Entropy is all you need for Inter-Seed Cross-Play in Hanabi
Johannes Forkel, Jakob Foerster
TL;DR
The paper investigates zero-shot coordination in Hanabi and shows that simple entropy-regularized IPPO can dramatically improve cross-seed cross-play, achieving new state-of-the-art XP. It demonstrates that a moderate entropy level (e.g., $\alpha \approx 0.05$) and recurrent actor-critic architectures, paired with $\lambda_{GAE} \approx 0.9$, substantially reduce symmetry-breaking conventions across seeds. The authors provide both toy and full Hanabi analyses, highlighting that while entropy can align inter-seed policies, there exist Dec-POMDPs where entropy alone cannot guarantee optimal symmetric strategies, thus motivating ongoing development of dedicated ZSC algorithms. The results offer practical guidance for hyperparameter choices in cross-seed MARL experiments and underscore the ongoing importance of zero-shot coordination research in complex cooperative tasks.
Abstract
We find that in Hanabi, one of the most complex and popular benchmarks for zero-shot coordination and ad-hoc teamplay, a standard implementation of independent PPO with a slightly higher entropy coefficient 0.05 instead of the typically used 0.01, achieves a new state-of-the-art in cross-play between different seeds, beating by a significant margin all previous specialized algorithms, which were specifically designed for this setting. We provide an intuition for why sufficiently high entropy regularization ensures that different random seed produce joint policies which are mutually compatible. We also empirically find that a high $λ_{\text{GAE}}$ around 0.9, and using RNNs instead of just feed-forward layers in the actor-critic architecture, strongly increase inter-seed cross-play.

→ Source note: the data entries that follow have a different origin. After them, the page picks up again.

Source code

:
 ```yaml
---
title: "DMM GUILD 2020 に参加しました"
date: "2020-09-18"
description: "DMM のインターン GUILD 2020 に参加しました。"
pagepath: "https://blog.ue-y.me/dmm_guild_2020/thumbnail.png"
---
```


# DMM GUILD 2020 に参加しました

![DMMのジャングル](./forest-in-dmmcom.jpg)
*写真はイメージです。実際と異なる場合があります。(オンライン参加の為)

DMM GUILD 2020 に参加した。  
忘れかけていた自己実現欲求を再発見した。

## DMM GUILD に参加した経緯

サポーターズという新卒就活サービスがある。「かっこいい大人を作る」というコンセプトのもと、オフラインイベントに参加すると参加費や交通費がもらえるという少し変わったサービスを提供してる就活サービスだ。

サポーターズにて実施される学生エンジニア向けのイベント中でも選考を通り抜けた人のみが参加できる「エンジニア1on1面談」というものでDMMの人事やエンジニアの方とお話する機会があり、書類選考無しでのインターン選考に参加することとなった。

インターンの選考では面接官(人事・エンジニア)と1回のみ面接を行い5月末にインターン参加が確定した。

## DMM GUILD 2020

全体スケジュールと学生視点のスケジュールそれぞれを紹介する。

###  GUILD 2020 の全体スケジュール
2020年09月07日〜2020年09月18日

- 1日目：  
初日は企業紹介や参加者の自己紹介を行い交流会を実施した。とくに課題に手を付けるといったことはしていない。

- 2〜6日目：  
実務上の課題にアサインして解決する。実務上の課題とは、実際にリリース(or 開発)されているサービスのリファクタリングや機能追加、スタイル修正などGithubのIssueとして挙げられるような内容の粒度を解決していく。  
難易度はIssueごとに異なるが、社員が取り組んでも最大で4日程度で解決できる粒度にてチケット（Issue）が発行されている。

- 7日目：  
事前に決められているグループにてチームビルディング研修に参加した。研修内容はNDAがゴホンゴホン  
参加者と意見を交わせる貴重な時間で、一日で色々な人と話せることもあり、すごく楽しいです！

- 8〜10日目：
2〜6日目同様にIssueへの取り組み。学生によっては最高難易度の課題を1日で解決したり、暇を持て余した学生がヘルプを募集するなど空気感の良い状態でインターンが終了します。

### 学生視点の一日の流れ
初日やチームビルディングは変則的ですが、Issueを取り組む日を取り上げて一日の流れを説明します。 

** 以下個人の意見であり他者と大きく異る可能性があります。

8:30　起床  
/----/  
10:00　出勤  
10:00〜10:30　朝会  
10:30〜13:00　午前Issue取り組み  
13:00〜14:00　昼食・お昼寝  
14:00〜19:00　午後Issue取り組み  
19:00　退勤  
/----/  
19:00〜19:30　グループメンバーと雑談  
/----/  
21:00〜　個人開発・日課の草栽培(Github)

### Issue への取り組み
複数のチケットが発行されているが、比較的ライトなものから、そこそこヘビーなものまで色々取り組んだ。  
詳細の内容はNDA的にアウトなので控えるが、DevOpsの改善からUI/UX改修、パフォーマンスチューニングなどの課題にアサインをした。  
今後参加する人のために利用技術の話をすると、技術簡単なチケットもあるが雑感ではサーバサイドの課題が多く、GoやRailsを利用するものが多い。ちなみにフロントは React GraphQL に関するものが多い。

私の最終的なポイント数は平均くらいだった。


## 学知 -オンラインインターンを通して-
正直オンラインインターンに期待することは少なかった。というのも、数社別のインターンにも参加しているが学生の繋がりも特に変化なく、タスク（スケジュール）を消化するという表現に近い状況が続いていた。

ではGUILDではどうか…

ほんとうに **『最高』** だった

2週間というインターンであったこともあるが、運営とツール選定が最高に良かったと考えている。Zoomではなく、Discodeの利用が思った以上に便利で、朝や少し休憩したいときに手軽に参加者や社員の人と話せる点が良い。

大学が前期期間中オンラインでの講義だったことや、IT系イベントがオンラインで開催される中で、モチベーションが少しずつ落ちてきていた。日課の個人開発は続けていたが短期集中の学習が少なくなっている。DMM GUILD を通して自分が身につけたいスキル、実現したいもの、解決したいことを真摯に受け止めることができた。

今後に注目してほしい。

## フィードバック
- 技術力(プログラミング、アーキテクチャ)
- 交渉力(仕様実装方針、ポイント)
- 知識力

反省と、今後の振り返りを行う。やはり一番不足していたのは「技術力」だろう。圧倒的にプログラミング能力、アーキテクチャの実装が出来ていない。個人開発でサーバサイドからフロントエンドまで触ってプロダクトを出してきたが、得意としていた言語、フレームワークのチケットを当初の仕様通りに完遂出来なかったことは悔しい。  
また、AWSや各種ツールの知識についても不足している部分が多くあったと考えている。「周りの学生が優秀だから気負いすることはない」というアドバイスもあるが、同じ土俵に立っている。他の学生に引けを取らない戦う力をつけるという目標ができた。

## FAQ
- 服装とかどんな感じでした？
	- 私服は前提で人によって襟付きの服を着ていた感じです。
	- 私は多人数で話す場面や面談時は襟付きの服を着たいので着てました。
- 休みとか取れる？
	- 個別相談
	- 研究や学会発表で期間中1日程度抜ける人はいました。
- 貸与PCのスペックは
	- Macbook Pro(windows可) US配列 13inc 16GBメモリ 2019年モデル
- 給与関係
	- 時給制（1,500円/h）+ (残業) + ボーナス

While these results demonstrate the dramatic effect that hyperparameters can have not just on self-play scores but also on cross-play scores, we show that there are simple Dec-POMDPs though, in which standard policy gradient methods with increased entropy regularization are not able to achieve perfect inter-seed cross-play, thus demonstrating the continuing necessity for new algorithms for zero-shot coordination.